Jonas Gross is a project manager and research assistant at the Frankfurt School Blockchain Center (FSBC) and also works for the KOSMoS research project. His fields of interests are primarily crypto currencies. Besides, in the context of his Ph.D., he has been analyzing the impact of blockchain technology on the monetary policy of worldwide central banks. He mainly studies innovations as central bank digital currencies (CBDC) and central bank crypto currencies (CBCC). You can contact him via email (email@example.com), LinkedIn (https://www.linkedin.com/in/jonasgross94/) and via Twitter (@Jonas__Gross).
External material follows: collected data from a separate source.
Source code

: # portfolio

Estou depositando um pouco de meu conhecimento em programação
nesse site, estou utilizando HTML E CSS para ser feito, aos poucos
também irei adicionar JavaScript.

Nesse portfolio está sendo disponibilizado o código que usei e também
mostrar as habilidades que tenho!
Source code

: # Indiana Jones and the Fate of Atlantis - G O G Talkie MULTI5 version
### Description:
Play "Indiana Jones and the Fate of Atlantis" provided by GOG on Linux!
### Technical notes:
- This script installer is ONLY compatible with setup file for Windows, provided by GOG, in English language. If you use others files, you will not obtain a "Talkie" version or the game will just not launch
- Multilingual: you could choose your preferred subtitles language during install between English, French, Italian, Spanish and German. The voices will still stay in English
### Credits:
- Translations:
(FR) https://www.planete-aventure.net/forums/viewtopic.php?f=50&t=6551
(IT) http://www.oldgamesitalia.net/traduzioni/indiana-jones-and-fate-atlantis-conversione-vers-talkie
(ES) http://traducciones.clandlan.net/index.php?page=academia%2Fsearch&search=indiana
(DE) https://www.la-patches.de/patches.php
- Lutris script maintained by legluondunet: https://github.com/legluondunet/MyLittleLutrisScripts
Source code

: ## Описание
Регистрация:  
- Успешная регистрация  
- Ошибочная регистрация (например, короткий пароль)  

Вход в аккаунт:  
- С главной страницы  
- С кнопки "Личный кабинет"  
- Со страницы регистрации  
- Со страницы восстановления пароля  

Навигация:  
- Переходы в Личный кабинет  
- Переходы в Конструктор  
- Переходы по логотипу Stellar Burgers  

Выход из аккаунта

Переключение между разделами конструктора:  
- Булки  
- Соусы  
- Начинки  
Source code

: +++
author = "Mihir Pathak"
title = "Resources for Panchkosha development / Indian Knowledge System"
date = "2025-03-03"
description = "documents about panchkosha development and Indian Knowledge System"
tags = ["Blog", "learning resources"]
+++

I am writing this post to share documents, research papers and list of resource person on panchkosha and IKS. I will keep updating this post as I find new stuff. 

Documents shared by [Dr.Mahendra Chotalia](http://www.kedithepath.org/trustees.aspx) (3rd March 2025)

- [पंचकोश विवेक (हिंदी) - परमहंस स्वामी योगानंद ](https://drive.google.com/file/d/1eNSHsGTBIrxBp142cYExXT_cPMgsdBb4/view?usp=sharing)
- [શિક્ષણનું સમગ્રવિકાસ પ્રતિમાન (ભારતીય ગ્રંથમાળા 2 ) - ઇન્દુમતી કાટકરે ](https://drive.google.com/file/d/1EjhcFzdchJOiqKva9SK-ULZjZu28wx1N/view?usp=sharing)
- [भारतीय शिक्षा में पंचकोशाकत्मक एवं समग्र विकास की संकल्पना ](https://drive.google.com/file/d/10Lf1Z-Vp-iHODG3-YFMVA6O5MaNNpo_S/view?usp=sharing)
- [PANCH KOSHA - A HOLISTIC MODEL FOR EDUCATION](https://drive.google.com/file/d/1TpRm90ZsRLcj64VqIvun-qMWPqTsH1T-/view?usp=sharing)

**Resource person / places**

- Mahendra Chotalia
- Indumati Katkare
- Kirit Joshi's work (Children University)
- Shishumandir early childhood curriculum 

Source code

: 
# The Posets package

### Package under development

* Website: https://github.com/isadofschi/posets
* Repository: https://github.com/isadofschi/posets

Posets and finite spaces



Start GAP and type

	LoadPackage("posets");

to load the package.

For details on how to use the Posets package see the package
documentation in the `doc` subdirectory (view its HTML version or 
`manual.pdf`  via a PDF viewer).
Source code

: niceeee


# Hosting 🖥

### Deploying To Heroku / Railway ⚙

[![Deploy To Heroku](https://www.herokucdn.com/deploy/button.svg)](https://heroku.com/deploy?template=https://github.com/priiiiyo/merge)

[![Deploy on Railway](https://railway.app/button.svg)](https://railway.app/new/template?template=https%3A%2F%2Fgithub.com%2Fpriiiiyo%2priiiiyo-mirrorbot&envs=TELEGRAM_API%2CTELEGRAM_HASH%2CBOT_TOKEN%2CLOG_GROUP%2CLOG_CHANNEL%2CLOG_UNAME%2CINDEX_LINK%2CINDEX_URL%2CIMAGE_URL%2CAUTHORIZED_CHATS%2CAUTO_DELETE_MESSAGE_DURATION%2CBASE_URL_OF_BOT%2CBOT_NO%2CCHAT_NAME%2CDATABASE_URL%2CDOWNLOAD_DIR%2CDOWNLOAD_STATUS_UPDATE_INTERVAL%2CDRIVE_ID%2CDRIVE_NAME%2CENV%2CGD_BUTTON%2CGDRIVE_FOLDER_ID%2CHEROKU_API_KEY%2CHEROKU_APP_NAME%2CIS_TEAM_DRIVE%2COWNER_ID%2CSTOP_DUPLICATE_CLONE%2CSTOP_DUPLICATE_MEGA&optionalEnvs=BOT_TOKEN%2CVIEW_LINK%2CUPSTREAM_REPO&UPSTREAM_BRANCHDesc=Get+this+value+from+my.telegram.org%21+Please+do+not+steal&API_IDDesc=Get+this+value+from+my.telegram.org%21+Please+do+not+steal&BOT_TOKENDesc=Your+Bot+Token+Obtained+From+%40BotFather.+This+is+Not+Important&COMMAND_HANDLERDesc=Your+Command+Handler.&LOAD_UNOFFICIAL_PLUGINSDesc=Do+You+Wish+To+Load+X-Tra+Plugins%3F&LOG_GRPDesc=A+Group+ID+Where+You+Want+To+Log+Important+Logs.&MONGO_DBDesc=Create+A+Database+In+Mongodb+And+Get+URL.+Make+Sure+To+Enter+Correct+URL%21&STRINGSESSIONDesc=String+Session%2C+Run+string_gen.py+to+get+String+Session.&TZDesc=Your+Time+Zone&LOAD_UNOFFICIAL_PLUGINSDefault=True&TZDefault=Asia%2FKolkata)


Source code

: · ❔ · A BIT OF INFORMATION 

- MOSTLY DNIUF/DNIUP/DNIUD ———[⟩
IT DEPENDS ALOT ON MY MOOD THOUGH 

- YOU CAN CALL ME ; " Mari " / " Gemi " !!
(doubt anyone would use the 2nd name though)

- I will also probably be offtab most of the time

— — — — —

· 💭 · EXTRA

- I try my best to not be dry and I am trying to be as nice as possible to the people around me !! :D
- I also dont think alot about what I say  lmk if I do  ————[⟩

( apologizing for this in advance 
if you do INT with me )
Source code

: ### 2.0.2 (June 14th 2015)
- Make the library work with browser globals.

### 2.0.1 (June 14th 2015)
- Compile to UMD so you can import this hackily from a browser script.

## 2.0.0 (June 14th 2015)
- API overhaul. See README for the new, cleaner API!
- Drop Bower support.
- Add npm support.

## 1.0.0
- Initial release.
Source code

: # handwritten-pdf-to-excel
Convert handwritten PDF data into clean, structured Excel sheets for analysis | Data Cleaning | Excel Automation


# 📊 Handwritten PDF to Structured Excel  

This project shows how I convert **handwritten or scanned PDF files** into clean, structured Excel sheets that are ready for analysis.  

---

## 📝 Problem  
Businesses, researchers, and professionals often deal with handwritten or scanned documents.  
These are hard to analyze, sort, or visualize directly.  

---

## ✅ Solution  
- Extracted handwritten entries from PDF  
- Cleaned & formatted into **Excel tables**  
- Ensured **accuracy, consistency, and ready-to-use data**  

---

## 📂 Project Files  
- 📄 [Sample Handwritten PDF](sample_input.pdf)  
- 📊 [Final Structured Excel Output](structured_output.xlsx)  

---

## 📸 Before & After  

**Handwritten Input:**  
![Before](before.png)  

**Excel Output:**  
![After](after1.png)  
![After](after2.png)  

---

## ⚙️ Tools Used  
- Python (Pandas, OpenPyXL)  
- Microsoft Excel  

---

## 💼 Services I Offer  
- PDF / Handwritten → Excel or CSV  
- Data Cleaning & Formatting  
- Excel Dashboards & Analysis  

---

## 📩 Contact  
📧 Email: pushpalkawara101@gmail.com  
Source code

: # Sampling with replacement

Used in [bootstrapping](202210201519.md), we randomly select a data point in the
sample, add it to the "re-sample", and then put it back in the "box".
Constantin Lichti is a research assistant and project manager at the Frankfurt School Blockchain Center (FSBC), and also works for the KOSMoS research project. Furthermore, he is responsible for project proposals and grants as well as studies published at the FSBC. As a doctoral candidate his research interests include public blockchains and their individual adoption, as well as how the discourse on blockchain technology is reflected in (social) media. He graduated from the Technical University of Munich with a master’s degree in industrial engineering and management. You can contact him via email (firstname.lastname@example.org) and LinkedIn.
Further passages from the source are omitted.